[Opening PROVIDED DATA section]
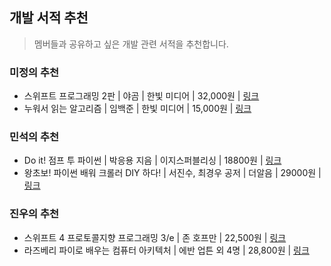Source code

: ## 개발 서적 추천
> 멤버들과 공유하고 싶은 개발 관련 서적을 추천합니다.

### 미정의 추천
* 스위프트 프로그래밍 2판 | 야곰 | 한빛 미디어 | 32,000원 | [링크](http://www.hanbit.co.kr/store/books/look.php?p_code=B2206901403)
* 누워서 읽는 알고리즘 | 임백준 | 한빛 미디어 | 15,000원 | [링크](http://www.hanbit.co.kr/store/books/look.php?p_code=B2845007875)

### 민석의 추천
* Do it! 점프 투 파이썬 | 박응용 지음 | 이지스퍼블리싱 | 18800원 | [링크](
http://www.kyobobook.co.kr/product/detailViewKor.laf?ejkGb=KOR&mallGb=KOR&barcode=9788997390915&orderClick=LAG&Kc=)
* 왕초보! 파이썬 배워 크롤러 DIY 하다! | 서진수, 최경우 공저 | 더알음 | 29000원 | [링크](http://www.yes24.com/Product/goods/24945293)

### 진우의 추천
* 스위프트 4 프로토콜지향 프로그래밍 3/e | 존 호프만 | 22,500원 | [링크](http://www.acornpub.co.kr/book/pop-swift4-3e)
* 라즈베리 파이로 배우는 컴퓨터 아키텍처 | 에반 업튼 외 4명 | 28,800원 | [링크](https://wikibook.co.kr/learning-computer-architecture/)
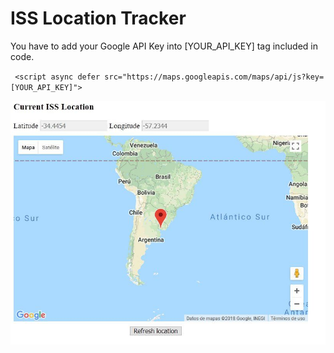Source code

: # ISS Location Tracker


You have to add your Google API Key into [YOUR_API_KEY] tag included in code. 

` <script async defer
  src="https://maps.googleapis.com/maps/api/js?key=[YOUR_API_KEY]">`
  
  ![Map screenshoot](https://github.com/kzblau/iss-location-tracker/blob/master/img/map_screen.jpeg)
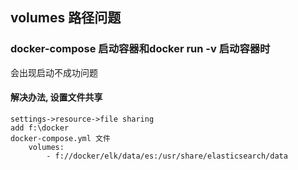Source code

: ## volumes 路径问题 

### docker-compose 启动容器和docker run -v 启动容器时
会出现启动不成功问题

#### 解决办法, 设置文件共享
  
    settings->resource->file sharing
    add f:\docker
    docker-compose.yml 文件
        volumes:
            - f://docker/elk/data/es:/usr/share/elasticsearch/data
[Closing PROVIDED DATA section]
Transcribe the whole listing exactly as it stands, apart from the pictures.

• RESULT OF THE TASK:
Source code

: ## 개발 서적 추천
> 멤버들과 공유하고 싶은 개발 관련 서적을 추천합니다.

### 미정의 추천
* 스위프트 프로그래밍 2판 | 야곰 | 한빛 미디어 | 32,000원 | [링크](http://www.hanbit.co.kr/store/books/look.php?p_code=B2206901403)
* 누워서 읽는 알고리즘 | 임백준 | 한빛 미디어 | 15,000원 | [링크](http://www.hanbit.co.kr/store/books/look.php?p_code=B2845007875)

### 민석의 추천
* Do it! 점프 투 파이썬 | 박응용 지음 | 이지스퍼블리싱 | 18800원 | [링크](
http://www.kyobobook.co.kr/product/detailViewKor.laf?ejkGb=KOR&mallGb=KOR&barcode=9788997390915&orderClick=LAG&Kc=)
* 왕초보! 파이썬 배워 크롤러 DIY 하다! | 서진수, 최경우 공저 | 더알음 | 29000원 | [링크](http://www.yes24.com/Product/goods/24945293)

### 진우의 추천
* 스위프트 4 프로토콜지향 프로그래밍 3/e | 존 호프만 | 22,500원 | [링크](http://www.acornpub.co.kr/book/pop-swift4-3e)
* 라즈베리 파이로 배우는 컴퓨터 아키텍처 | 에반 업튼 외 4명 | 28,800원 | [링크](https://wikibook.co.kr/learning-computer-architecture/)
Source code

: # ISS Location Tracker


You have to add your Google API Key into [YOUR_API_KEY] tag included in code. 

` <script async defer
  src="https://maps.googleapis.com/maps/api/js?key=[YOUR_API_KEY]">`
  
  ![Map screenshoot](https://github.com/kzblau/iss-location-tracker/blob/master/img/map_screen.jpeg)
Source code

: ## volumes 路径问题 

### docker-compose 启动容器和docker run -v 启动容器时
会出现启动不成功问题

#### 解决办法, 设置文件共享
  
    settings->resource->file sharing
    add f:\docker
    docker-compose.yml 文件
        volumes:
            - f://docker/elk/data/es:/usr/share/elasticsearch/data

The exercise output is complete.